■ Work item ■
Report the count of lines below in which the string "Semantic" occurs; include nothing else.

====== Records provided ======

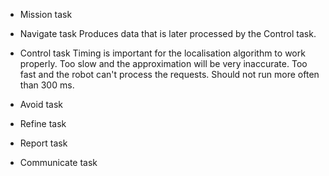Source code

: * Mission task
  
* Navigate task
  Produces data that is later processed by the Control task.
* Control task
  Timing is important for the localisation algorithm to work properly. Too slow and the approximation will be very inaccurate. Too fast and the robot can't process the requests. Should not run more often than 300 ms.
* Avoid task
* Refine task
* Report task
* Communicate task
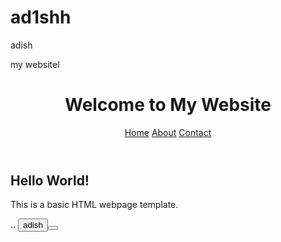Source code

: # ad1shh
adish 



<tite>my website</tite>l 


 </head> <body> <header> <h1>Welcome to My Website</h1> <nav> <a href="#">Home</a> <a href="#">About</a> <a href="#">Contact</a> </nav> </header> <main> <h2>Hello World!</h2> <p>This is a basic HTML webpage template.</p>..
<button>adish




 <button>
 
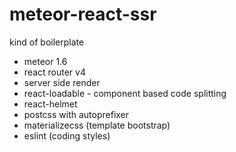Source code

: # meteor-react-ssr
kind of boilerplate 

* meteor 1.6
* react router v4
* server side render
* react-loadable - component based code splitting
* react-helmet
* postcss with autoprefixer
* materializecss (template bootstrap)
* eslint (coding styles)

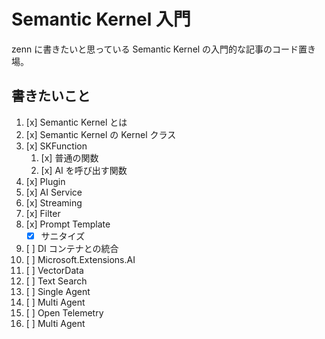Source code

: ﻿# Semantic Kernel 入門

zenn に書きたいと思っている Semantic Kernel の入門的な記事のコード置き場。

## 書きたいこと

1. [x] Semantic Kernel とは
2. [x] Semantic Kernel の Kernel クラス
3. [x] SKFunction
	1. [x] 普通の関数
	1. [x] AI を呼び出す関数
4. [x] Plugin
5. [x] AI Service
6. [x] Streaming
7. [x] Filter
8. [x] Prompt Template
	- [x] サニタイズ
9. [ ] DI コンテナとの統合
10. [ ] Microsoft.Extensions.AI
11. [ ] VectorData
12. [ ] Text Search
13. [ ] Single Agent
14. [ ] Multi Agent
15. [ ] Open Telemetry
16. [ ] Multi Agent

======

■ Result of this exercise ■
4